* Exercise goal
A precise reproduction of every record below is needed, minus the pictures.

- Opening Delimiter -

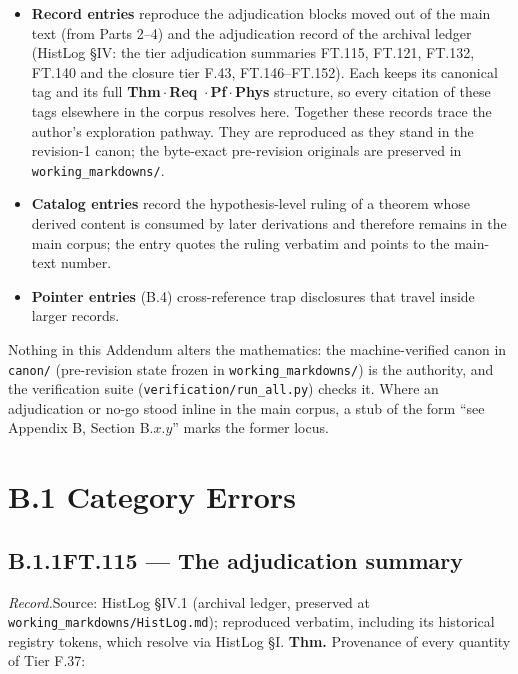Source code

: \documentclass[11pt,openany]{report}
\theoremstyle{canonplain}
\theoremstyle{canondef}
\begin{document}
\begin{itemize}
\item \textbf{Record entries} reproduce the adjudication blocks moved out of
  the main text (from Parts 2--4) and the adjudication record of the archival
  ledger (HistLog \S IV: the tier adjudication summaries FT.115, FT.121,
  FT.132, FT.140 and the closure tier F.43, FT.146--FT.152). Each keeps its
  canonical tag and its full \textbf{Thm}\,$\cdot$\,\textbf{Req}\,%
  $\cdot$\,\textbf{Pf}\,$\cdot$\,\textbf{Phys} structure, so every citation of
  these tags elsewhere in the corpus resolves here. Together these records
  trace the author's exploration pathway. They are reproduced as they stand in
  the revision-1 canon; the byte-exact pre-revision originals are preserved in
  \texttt{working\_markdowns/}.
\item \textbf{Catalog entries} record the hypothesis-level ruling of a theorem
  whose derived content is consumed by later derivations and therefore remains
  in the main corpus; the entry quotes the ruling verbatim and points to the
  main-text number.
\item \textbf{Pointer entries} (B.4) cross-reference trap disclosures that
  travel inside larger records.
\end{itemize}

Nothing in this Addendum alters the mathematics: the machine-verified canon in
\texttt{canon/} (pre-revision state frozen in \texttt{working\_markdowns/}) is the
authority, and the verification suite (\texttt{verification/run\_all.py}) checks it. Where an adjudication
or no-go stood inline in the main corpus, a stub of the form ``see Appendix B,
Section B.$x$.$y$'' marks the former locus.

\section*{\texorpdfstring{B.1 Category Errors}{B.1 Category Errors}}
\subsection*{\texorpdfstring{B.1.1\quad FT.115 — The adjudication summary}{FT.115 B.1.1}}
\label{tag:FT-115}
{\small \textit{Record.}\quad Source: HistLog §IV.1 (archival ledger, preserved at \texttt{working\_markdowns/HistLog.md}); reproduced verbatim, including its historical registry tokens, which resolve via HistLog \S I.}
\medskip
\textbf{Thm.} Provenance of every quantity of Tier F.37:
\end{document}
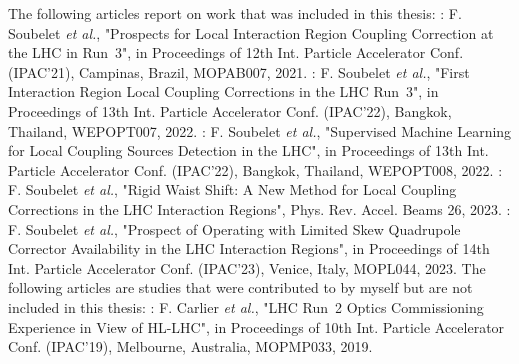 \begin{declaration}
The following articles report on work that was included in this thesis:
\newline \newline
\noindent\cite{IPAC:Soubelet:Prospect_IR_Coupling_Correction_LHC_Run3}: F. Soubelet \textit{et al.}, "Prospects for Local Interaction Region Coupling Correction at the LHC in Run~\num{3}", in Proceedings of \num{12}th Int. Particle Accelerator Conf. (IPAC'21), Campinas, Brazil, MOPAB007, \num{2021}.
\newline \newline
\noindent\cite{IPAC:Soubelet:First_Corrections_IR_Local_Coupling_LHC_Run3}: F. Soubelet \textit{et al.}, "First Interaction Region Local Coupling Corrections in the LHC Run~\num{3}", in Proceedings of \num{13}th Int. Particle Accelerator Conf. (IPAC'22), Bangkok, Thailand, WEPOPT007, \num{2022}.
\newline \newline
\noindent\cite{IPAC:Soubelet:Supervised_Machine_Learning_Local_Coupling_Sources_Detection_LHC}: F. Soubelet \textit{et al.}, "Supervised Machine Learning for Local Coupling Sources Detection in the LHC", in Proceedings of \num{13}th Int. Particle Accelerator Conf. (IPAC'22), Bangkok, Thailand, WEPOPT008, \num{2022}.
\newline \newline
\noindent\cite{PRAB:Soubelet:Rigid_Waist_Shift_Method_Local_Coupling_Correction_LHC_IR}: F. Soubelet \textit{et al.}, "Rigid Waist Shift: A New Method for Local Coupling Corrections in the LHC Interaction Regions", Phys. Rev. Accel. Beams \num{26}, \num{2023}.
\newline \newline
\noindent\cite{IPAC:Soubelet:Prospect_Operating_Limited_Skew_Quadrupole_Corrector_Availability_LHC_IR}: F. Soubelet \textit{et al.}, "Prospect of Operating with Limited Skew Quadrupole Corrector Availability in the LHC Interaction Regions", in Proceedings of \num{14}th Int. Particle Accelerator Conf. (IPAC'23), Venice, Italy, MOPL044, \num{2023}.
\newline
\newline
\indent
The following articles are studies that were contributed to by myself but are not included in this thesis:
\newline \newline
\noindent\cite{IPAC:Tomas:Run2_Experience_View_LHC_HLLHC}: F. Carlier \textit{et al.}, "LHC Run~\num{2} Optics Commissioning Experience in View of HL-LHC", in Proceedings of \num{10}th Int. Particle Accelerator Conf. (IPAC'19), Melbourne, Australia, MOPMP033, \num{2019}.

\end{declaration}
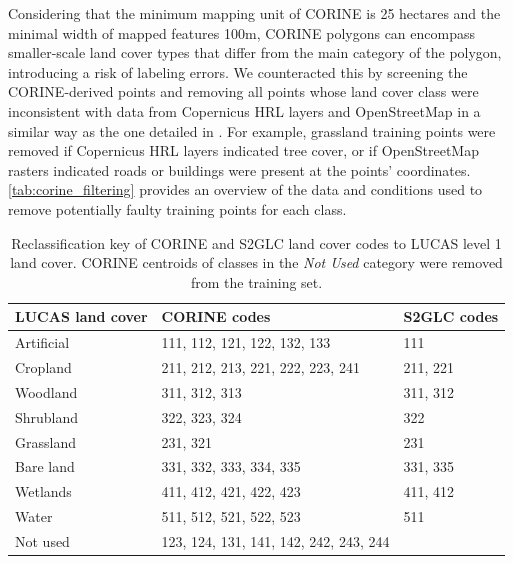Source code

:         Considering that the minimum mapping unit of CORINE is 25 hectares and the minimal width of mapped features 100m, CORINE polygons can encompass smaller-scale land cover types that differ from the main category of the polygon, introducing a risk of labeling errors. We counteracted this by screening the CORINE-derived points and removing all points whose land cover class were inconsistent with data from Copernicus HRL layers and OpenStreetMap in a similar way as the one detailed in \citet{witjes2022spatiotemporal}. For example, grassland training points were removed if Copernicus HRL layers indicated tree cover, or if OpenStreetMap rasters indicated roads or buildings were present at the points' coordinates. \ref{tab:corine_filtering} provides an overview of the data and conditions used to remove potentially faulty training points for each class.
    
        \begin{table}[H]
        \centering
        \caption{Reclassification key of CORINE and S2GLC land cover codes to LUCAS level 1 land cover. CORINE centroids of classes in the \textit{Not Used} category were removed from the training set.}
        \label{tab:clc3_to_lucas1}
        \begin{tabular}{lll}
        \hline
        LUCAS land cover & CORINE codes                             & S2GLC codes  \\ 
        \hline
        Artificial       & 111, 112, 121, 122, 132, 133             & 111          \\
        Cropland         & 211, 212, 213, 221, 222, 223, 241        & 211, 221     \\
        Woodland         & 311, 312, 313                            & 311, 312     \\
        Shrubland        & 322, 323, 324                            & 322          \\
        Grassland        & 231, 321                                 & 231          \\
        Bare land        & 331, 332, 333, 334, 335                  & 331, 335     \\
        Wetlands         & 411, 412, 421, 422, 423                  & 411, 412     \\
        Water            & 511, 512, 521, 522, 523                  & 511          \\ 
        \hline
        Not used         & 123, 124, 131, 141, 142, 242, 243, 244   &          \\
        \hline
        \end{tabular}
        \end{table}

- Closing Delimiter -

* Problem solution
Source code

: \documentclass[11pt,openany]{report}
\theoremstyle{canonplain}
\theoremstyle{canondef}
\begin{document}
\begin{itemize}
\item \textbf{Record entries} reproduce the adjudication blocks moved out of
  the main text (from Parts 2--4) and the adjudication record of the archival
  ledger (HistLog \S IV: the tier adjudication summaries FT.115, FT.121,
  FT.132, FT.140 and the closure tier F.43, FT.146--FT.152). Each keeps its
  canonical tag and its full \textbf{Thm}\,$\cdot$\,\textbf{Req}\,%
  $\cdot$\,\textbf{Pf}\,$\cdot$\,\textbf{Phys} structure, so every citation of
  these tags elsewhere in the corpus resolves here. Together these records
  trace the author's exploration pathway. They are reproduced as they stand in
  the revision-1 canon; the byte-exact pre-revision originals are preserved in
  \texttt{working\_markdowns/}.
\item \textbf{Catalog entries} record the hypothesis-level ruling of a theorem
  whose derived content is consumed by later derivations and therefore remains
  in the main corpus; the entry quotes the ruling verbatim and points to the
  main-text number.
\item \textbf{Pointer entries} (B.4) cross-reference trap disclosures that
  travel inside larger records.
\end{itemize}

Nothing in this Addendum alters the mathematics: the machine-verified canon in
\texttt{canon/} (pre-revision state frozen in \texttt{working\_markdowns/}) is the
authority, and the verification suite (\texttt{verification/run\_all.py}) checks it. Where an adjudication
or no-go stood inline in the main corpus, a stub of the form ``see Appendix B,
Section B.$x$.$y$'' marks the former locus.

\section*{\texorpdfstring{B.1 Category Errors}{B.1 Category Errors}}
\subsection*{\texorpdfstring{B.1.1\quad FT.115 — The adjudication summary}{FT.115 B.1.1}}
\label{tag:FT-115}
{\small \textit{Record.}\quad Source: HistLog §IV.1 (archival ledger, preserved at \texttt{working\_markdowns/HistLog.md}); reproduced verbatim, including its historical registry tokens, which resolve via HistLog \S I.}
\medskip
\textbf{Thm.} Provenance of every quantity of Tier F.37:
\end{document}
 \begin{declaration}
The following articles report on work that was included in this thesis:
\newline \newline
\noindent\cite{IPAC:Soubelet:Prospect_IR_Coupling_Correction_LHC_Run3}: F. Soubelet \textit{et al.}, "Prospects for Local Interaction Region Coupling Correction at the LHC in Run~\num{3}", in Proceedings of \num{12}th Int. Particle Accelerator Conf. (IPAC'21), Campinas, Brazil, MOPAB007, \num{2021}.
\newline \newline
\noindent\cite{IPAC:Soubelet:First_Corrections_IR_Local_Coupling_LHC_Run3}: F. Soubelet \textit{et al.}, "First Interaction Region Local Coupling Corrections in the LHC Run~\num{3}", in Proceedings of \num{13}th Int. Particle Accelerator Conf. (IPAC'22), Bangkok, Thailand, WEPOPT007, \num{2022}.
\newline \newline
\noindent\cite{IPAC:Soubelet:Supervised_Machine_Learning_Local_Coupling_Sources_Detection_LHC}: F. Soubelet \textit{et al.}, "Supervised Machine Learning for Local Coupling Sources Detection in the LHC", in Proceedings of \num{13}th Int. Particle Accelerator Conf. (IPAC'22), Bangkok, Thailand, WEPOPT008, \num{2022}.
\newline \newline
\noindent\cite{PRAB:Soubelet:Rigid_Waist_Shift_Method_Local_Coupling_Correction_LHC_IR}: F. Soubelet \textit{et al.}, "Rigid Waist Shift: A New Method for Local Coupling Corrections in the LHC Interaction Regions", Phys. Rev. Accel. Beams \num{26}, \num{2023}.
\newline \newline
\noindent\cite{IPAC:Soubelet:Prospect_Operating_Limited_Skew_Quadrupole_Corrector_Availability_LHC_IR}: F. Soubelet \textit{et al.}, "Prospect of Operating with Limited Skew Quadrupole Corrector Availability in the LHC Interaction Regions", in Proceedings of \num{14}th Int. Particle Accelerator Conf. (IPAC'23), Venice, Italy, MOPL044, \num{2023}.
\newline
\newline
\indent
The following articles are studies that were contributed to by myself but are not included in this thesis:
\newline \newline
\noindent\cite{IPAC:Tomas:Run2_Experience_View_LHC_HLLHC}: F. Carlier \textit{et al.}, "LHC Run~\num{2} Optics Commissioning Experience in View of HL-LHC", in Proceedings of \num{10}th Int. Particle Accelerator Conf. (IPAC'19), Melbourne, Australia, MOPMP033, \num{2019}.

\end{declaration}
Source code

:         Considering that the minimum mapping unit of CORINE is 25 hectares and the minimal width of mapped features 100m, CORINE polygons can encompass smaller-scale land cover types that differ from the main category of the polygon, introducing a risk of labeling errors. We counteracted this by screening the CORINE-derived points and removing all points whose land cover class were inconsistent with data from Copernicus HRL layers and OpenStreetMap in a similar way as the one detailed in \citet{witjes2022spatiotemporal}. For example, grassland training points were removed if Copernicus HRL layers indicated tree cover, or if OpenStreetMap rasters indicated roads or buildings were present at the points' coordinates. \ref{tab:corine_filtering} provides an overview of the data and conditions used to remove potentially faulty training points for each class.
    
        \begin{table}[H]
        \centering
        \caption{Reclassification key of CORINE and S2GLC land cover codes to LUCAS level 1 land cover. CORINE centroids of classes in the \textit{Not Used} category were removed from the training set.}
        \label{tab:clc3_to_lucas1}
        \begin{tabular}{lll}
        \hline
        LUCAS land cover & CORINE codes                             & S2GLC codes  \\ 
        \hline
        Artificial       & 111, 112, 121, 122, 132, 133             & 111          \\
        Cropland         & 211, 212, 213, 221, 222, 223, 241        & 211, 221     \\
        Woodland         & 311, 312, 313                            & 311, 312     \\
        Shrubland        & 322, 323, 324                            & 322          \\
        Grassland        & 231, 321                                 & 231          \\
        Bare land        & 331, 332, 333, 334, 335                  & 331, 335     \\
        Wetlands         & 411, 412, 421, 422, 423                  & 411, 412     \\
        Water            & 511, 512, 521, 522, 523                  & 511          \\ 
        \hline
        Not used         & 123, 124, 131, 141, 142, 242, 243, 244   &          \\
        \hline
        \end{tabular}
        \end{table}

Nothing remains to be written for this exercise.